The same newspaper publishes an analytical article by James Brown, assistant professor of political science at Temple University in Tokyo and specialist in Russian-Japanese relations, under the characteristic title "Abe's trip to Russia highlights his foreign policy failures." Japanese Prime Minister Shinzo Abe returned largely empty-handed from a four-day visit to St. Petersburg and Moscow, including a disappointing summit with Russian President Vladimir Putin, the publication said. The expert believes that Abe's latest trip to Russia was conceived as the culmination of his so-called "new approach", an initiative of 2016 that aims to provide economic incentives to ensure progress in resolving the long-standing territorial dispute between the two countries over the southern Kuril Islands (Northern Territories in Japan). The timing of the visit was also seen as favorable, as it followed shortly after Putin's re-election as Russian president in March. With this presumably Putin's last term, the Abe administration believed that he might now be more inclined to consider unpopular territorial concessions.

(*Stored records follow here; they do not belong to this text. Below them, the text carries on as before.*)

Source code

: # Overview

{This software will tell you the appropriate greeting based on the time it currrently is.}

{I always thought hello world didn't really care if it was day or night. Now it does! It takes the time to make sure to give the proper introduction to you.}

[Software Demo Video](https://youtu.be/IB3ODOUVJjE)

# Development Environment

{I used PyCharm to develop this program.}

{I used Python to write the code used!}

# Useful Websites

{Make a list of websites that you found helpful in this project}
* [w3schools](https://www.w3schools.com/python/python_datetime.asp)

However, says James Brown, the Japanese leader has never been able to reach an agreement on the legal framework for joint economic activities on the disputed islands. This, according to Brown, along with the scandals in which Shinzo Abe was involved, will contribute to a further drop in his rating and calls into question the prospects for re-election the chairman of the ruling Liberal Democratic Party in the elections in September this year and, accordingly, the extension of his stay in the Prime Minister's chair for the third record term.

True, Abe himself does not think so and plans to again take part in the same month in the next Eastern Economic Forum in Vladivostok on September 11-13. There he intends to continue the dialogue with Putin on topical problems of relations between Russia and Japan.